[[ Exercise data, beginning ]]

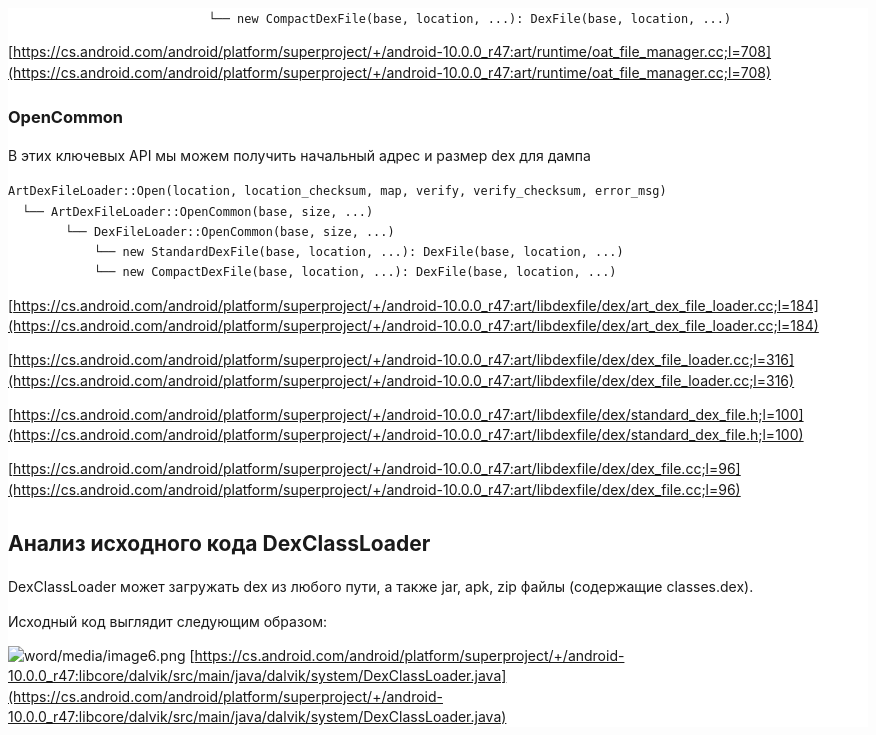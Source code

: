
 ```
                            └── new CompactDexFile(base, location, ...): DexFile(base, location, ...)
```
[https://cs.android.com/android/platform/superproject/+/android-10.0.0_r47:art/runtime/oat_file_manager.cc;l=708](https://cs.android.com/android/platform/superproject/+/android-10.0.0_r47:art/runtime/oat_file_manager.cc;l=708)



### **OpenCommon**



В этих ключевых API мы можем получить начальный адрес и размер dex для дампа

```
ArtDexFileLoader::Open(location, location_checksum, map, verify, verify_checksum, error_msg)
  └── ArtDexFileLoader::OpenCommon(base, size, ...)
        └── DexFileLoader::OpenCommon(base, size, ...)
            └── new StandardDexFile(base, location, ...): DexFile(base, location, ...)
            └── new CompactDexFile(base, location, ...): DexFile(base, location, ...)
```
[https://cs.android.com/android/platform/superproject/+/android-10.0.0_r47:art/libdexfile/dex/art_dex_file_loader.cc;l=184](https://cs.android.com/android/platform/superproject/+/android-10.0.0_r47:art/libdexfile/dex/art_dex_file_loader.cc;l=184)

[https://cs.android.com/android/platform/superproject/+/android-10.0.0_r47:art/libdexfile/dex/dex_file_loader.cc;l=316](https://cs.android.com/android/platform/superproject/+/android-10.0.0_r47:art/libdexfile/dex/dex_file_loader.cc;l=316)

[https://cs.android.com/android/platform/superproject/+/android-10.0.0_r47:art/libdexfile/dex/standard_dex_file.h;l=100](https://cs.android.com/android/platform/superproject/+/android-10.0.0_r47:art/libdexfile/dex/standard_dex_file.h;l=100)

[https://cs.android.com/android/platform/superproject/+/android-10.0.0_r47:art/libdexfile/dex/dex_file.cc;l=96](https://cs.android.com/android/platform/superproject/+/android-10.0.0_r47:art/libdexfile/dex/dex_file.cc;l=96)



## **Анализ исходного кода DexClassLoader**



DexClassLoader может загружать dex из любого пути, а также jar, apk, zip файлы (содержащие classes.dex).



Исходный код выглядит следующим образом:



![word/media/image6.png](https://gitee.com/cyrus-studio/images/raw/master/05532442ff68769ffc74626f16ea0ad9.png)
[https://cs.android.com/android/platform/superproject/+/android-10.0.0_r47:libcore/dalvik/src/main/java/dalvik/system/DexClassLoader.java](https://cs.android.com/android/platform/superproject/+/android-10.0.0_r47:libcore/dalvik/src/main/java/dalvik/system/DexClassLoader.java)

[[ Exercise data, end ]]

→ **What is required**: Whenever a line of the entries contains the string "CompactDexFile", copy that line.

→ **Result below**:
                            └── new CompactDexFile(base, location, ...): DexFile(base, location, ...)
            └── new CompactDexFile(base, location, ...): DexFile(base, location, ...)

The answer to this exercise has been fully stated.